▸ EXERCISE INSTRUCTIONS
With the images left out, print every entry that follows exactly.

▸ SUPPLIED DATA
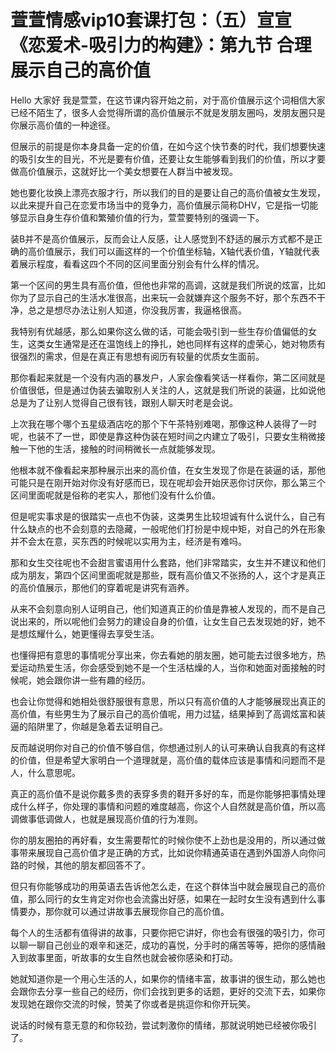 # 萱萱情感vip10套课打包：（五）宣宣《恋爱术-吸引力的构建》：第九节 合理展示自己的高价值

Hello 大家好 我是萱萱，在这节课内容开始之前，对于高价值展示这个词相信大家已经不陌生了，很多人会觉得所谓的高价值展示不就是发朋友圈吗，发朋友圈只是你展示高价值的一种途径。

但展示的前提是你本身具备一定的价值，在如今这个快节奏的时代，我们想要快速的吸引女生的目光，不光是要有价值，还要让女生能够看到我们的价值，所以才要做高价值展示，这就好比一个美女想要在人群当中被发现。

她也要化妆换上漂亮衣服才行，所以我们的目的是要让自己的高价值被女生发现，以此来提升自己在恋爱市场当中的竞争力，高价值展示简称DHV，它是指一切能够显示自身生存价值和繁殖价值的行为，萱萱要特别的强调一下。

装B并不是高价值展示，反而会让人反感，让人感觉到不舒适的展示方式都不是正确的高价值展示，我们可以画这样的一个价值坐标轴，X轴代表价值，Y轴就代表着展示程度，看看这四个不同的区间里面分别会有什么样的情况。

第一个区间的男生具有高价值，但他也非常的高调，这就是我们所说的炫富，比如你为了显示自己的生活水准很高，出来玩一会就嫌弃这个服务不好，那个东西不干净，总之是想尽办法让别人知道，你没我厉害，我逼格很高。

我特别有优越感，那么如果你这么做的话，可能会吸引到一些生存价值偏低的女生，这类女生通常是还在温饱线上的挣扎，她也同样有这样的虚荣心，她对物质有很强烈的需求，但是在真正有思想有阅历有较量的优质女生面前。

那你看起来就是一个没有内涵的暴发户，人家会像看笑话一样看你，第二区间就是价值很低，但是通过伪装去骗取别人关注的人，这就是我们所说的装逼，比如说他总是为了让别人觉得自己很有钱，跟别人聊天时老是会说。

上次我在哪个哪个五星级酒店吃的那个下午茶特别难喝，那像这种人装得了一时呢，也装不了一世，即使是靠这种伪装在短时间之内建立了吸引，只要女生稍微接触一下他的生活，接触的时间稍微长一点就能够发现。

他根本就不像看起来那种展示出来的高价值，在女生发现了你是在装逼的话，那他可能只是在刚开始对你没有好感而已，现在呢却会开始厌恶你讨厌你，那么第三个区间里面呢就是俗称的老实人，那他们没有什么价值。

但是呢实事求是的很踏实一点也不伪装，这类男生比较坦诚有什么说什么，自己有什么缺点的也不会刻意的去隐藏，一般呢他们打扮是中规中矩，对自己的外在形象并不会太在意，买东西的时候呢以实用为主，经济是有难吗。

那和女生交往呢也不会甜言蜜语用什么套路，他们非常踏实，女生并不建议和他们成为朋友，第四个区间里面呢就是那些，既有高价值又不张扬的人，这个才是真正的高价值展示，那他们的穿着呢是讲究有涵养。

从来不会刻意向别人证明自己，他们知道真正的价值是靠被人发现的，而不是自己说出来的，所以呢他们会努力的建设自身的价值，让女生自己去发现她的好，她不是想炫耀什么，她更懂得去享受生活。

也懂得把有意思的事情呢分享出来，你去看她的朋友圈，她可能去过很多地方，热爱运动热爱生活，你会感受到她不是一个生活枯燥的人，当你和她面对面接触的时候呢，她会跟你讲一些有趣的经历。

也会让你觉得和她相处很舒服很有意思，所以只有高价值的人才能够展现出真正的高价值，有些男生为了展示自己的高价值呢，用力过猛，结果掉到了高调炫富和装逼的陷阱里了，你越是急着去证明自己。

反而越说明你对自己的价值不够自信，你想通过别人的认可来确认自我真的有这样的价值，但是希望大家明白一个道理就是，高价值的载体应该是事情和问题而不是人，什么意思呢。

真正的高价值不是说你戴多贵的表穿多贵的鞋开多好的车，而是你能够把事情处理成什么样子，你处理的事情和问题的难度越高，你这个人自然就是高价值，所以高调做事低调做人，也就是展现高价值的行为准则。

你的朋友圈拍的再好看，女生需要帮忙的时候你使不上劲也是没用的，所以通过做事带来展现自己高价值才是正确的方式，比如说你精通英语在遇到外国游人向你问路的时候，其他的朋友都回答不了。

但只有你能够成功的用英语去告诉他怎么走，在这个群体当中就会展现自己的高价值，那么同行的女生肯定对你也会流露出好感，如果在一起时女生没有遇到什么事情要办，那你就可以通过讲故事去展现你自己的高价值。

每个人的生活都有值得讲的故事，只要你把它讲好，你也会有很强的吸引力，你可以聊一聊自己创业的艰辛和迷茫，成功的喜悦，分手时的痛苦等等，把你的感情融入到故事里面，听故事的女生自然也就会被你感染和打动。

她就知道你是一个用心生活的人，如果你的情绪丰富，故事讲的很生动，那么她也会跟你去分享一些自己的经历，你们会找到更多的话题，更好的交流下去，如果你发现她在跟你交流的时候，赞美了你或者是挑逗你和你开玩笑。

说话的时候有意无意的和你较劲，尝试刺激你的情绪，那就说明她已经被你吸引了。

▸ RESPONSE TO THIS EXERCISE
 # 萱萱情感vip10套课打包：（五）宣宣《恋爱术-吸引力的构建》：第九节 合理展示自己的高价值

Hello 大家好 我是萱萱，在这节课内容开始之前，对于高价值展示这个词相信大家已经不陌生了，很多人会觉得所谓的高价值展示不就是发朋友圈吗，发朋友圈只是你展示高价值的一种途径。

但展示的前提是你本身具备一定的价值，在如今这个快节奏的时代，我们想要快速的吸引女生的目光，不光是要有价值，还要让女生能够看到我们的价值，所以才要做高价值展示，这就好比一个美女想要在人群当中被发现。

她也要化妆换上漂亮衣服才行，所以我们的目的是要让自己的高价值被女生发现，以此来提升自己在恋爱市场当中的竞争力，高价值展示简称DHV，它是指一切能够显示自身生存价值和繁殖价值的行为，萱萱要特别的强调一下。

装B并不是高价值展示，反而会让人反感，让人感觉到不舒适的展示方式都不是正确的高价值展示，我们可以画这样的一个价值坐标轴，X轴代表价值，Y轴就代表着展示程度，看看这四个不同的区间里面分别会有什么样的情况。

第一个区间的男生具有高价值，但他也非常的高调，这就是我们所说的炫富，比如你为了显示自己的生活水准很高，出来玩一会就嫌弃这个服务不好，那个东西不干净，总之是想尽办法让别人知道，你没我厉害，我逼格很高。

我特别有优越感，那么如果你这么做的话，可能会吸引到一些生存价值偏低的女生，这类女生通常是还在温饱线上的挣扎，她也同样有这样的虚荣心，她对物质有很强烈的需求，但是在真正有思想有阅历有较量的优质女生面前。

那你看起来就是一个没有内涵的暴发户，人家会像看笑话一样看你，第二区间就是价值很低，但是通过伪装去骗取别人关注的人，这就是我们所说的装逼，比如说他总是为了让别人觉得自己很有钱，跟别人聊天时老是会说。

上次我在哪个哪个五星级酒店吃的那个下午茶特别难喝，那像这种人装得了一时呢，也装不了一世，即使是靠这种伪装在短时间之内建立了吸引，只要女生稍微接触一下他的生活，接触的时间稍微长一点就能够发现。

他根本就不像看起来那种展示出来的高价值，在女生发现了你是在装逼的话，那他可能只是在刚开始对你没有好感而已，现在呢却会开始厌恶你讨厌你，那么第三个区间里面呢就是俗称的老实人，那他们没有什么价值。

但是呢实事求是的很踏实一点也不伪装，这类男生比较坦诚有什么说什么，自己有什么缺点的也不会刻意的去隐藏，一般呢他们打扮是中规中矩，对自己的外在形象并不会太在意，买东西的时候呢以实用为主，经济是有难吗。

那和女生交往呢也不会甜言蜜语用什么套路，他们非常踏实，女生并不建议和他们成为朋友，第四个区间里面呢就是那些，既有高价值又不张扬的人，这个才是真正的高价值展示，那他们的穿着呢是讲究有涵养。

从来不会刻意向别人证明自己，他们知道真正的价值是靠被人发现的，而不是自己说出来的，所以呢他们会努力的建设自身的价值，让女生自己去发现她的好，她不是想炫耀什么，她更懂得去享受生活。

也懂得把有意思的事情呢分享出来，你去看她的朋友圈，她可能去过很多地方，热爱运动热爱生活，你会感受到她不是一个生活枯燥的人，当你和她面对面接触的时候呢，她会跟你讲一些有趣的经历。

也会让你觉得和她相处很舒服很有意思，所以只有高价值的人才能够展现出真正的高价值，有些男生为了展示自己的高价值呢，用力过猛，结果掉到了高调炫富和装逼的陷阱里了，你越是急着去证明自己。

反而越说明你对自己的价值不够自信，你想通过别人的认可来确认自我真的有这样的价值，但是希望大家明白一个道理就是，高价值的载体应该是事情和问题而不是人，什么意思呢。

真正的高价值不是说你戴多贵的表穿多贵的鞋开多好的车，而是你能够把事情处理成什么样子，你处理的事情和问题的难度越高，你这个人自然就是高价值，所以高调做事低调做人，也就是展现高价值的行为准则。

你的朋友圈拍的再好看，女生需要帮忙的时候你使不上劲也是没用的，所以通过做事带来展现自己高价值才是正确的方式，比如说你精通英语在遇到外国游人向你问路的时候，其他的朋友都回答不了。

但只有你能够成功的用英语去告诉他怎么走，在这个群体当中就会展现自己的高价值，那么同行的女生肯定对你也会流露出好感，如果在一起时女生没有遇到什么事情要办，那你就可以通过讲故事去展现你自己的高价值。

每个人的生活都有值得讲的故事，只要你把它讲好，你也会有很强的吸引力，你可以聊一聊自己创业的艰辛和迷茫，成功的喜悦，分手时的痛苦等等，把你的感情融入到故事里面，听故事的女生自然也就会被你感染和打动。

她就知道你是一个用心生活的人，如果你的情绪丰富，故事讲的很生动，那么她也会跟你去分享一些自己的经历，你们会找到更多的话题，更好的交流下去，如果你发现她在跟你交流的时候，赞美了你或者是挑逗你和你开玩笑。

说话的时候有意无意的和你较劲，尝试刺激你的情绪，那就说明她已经被你吸引了。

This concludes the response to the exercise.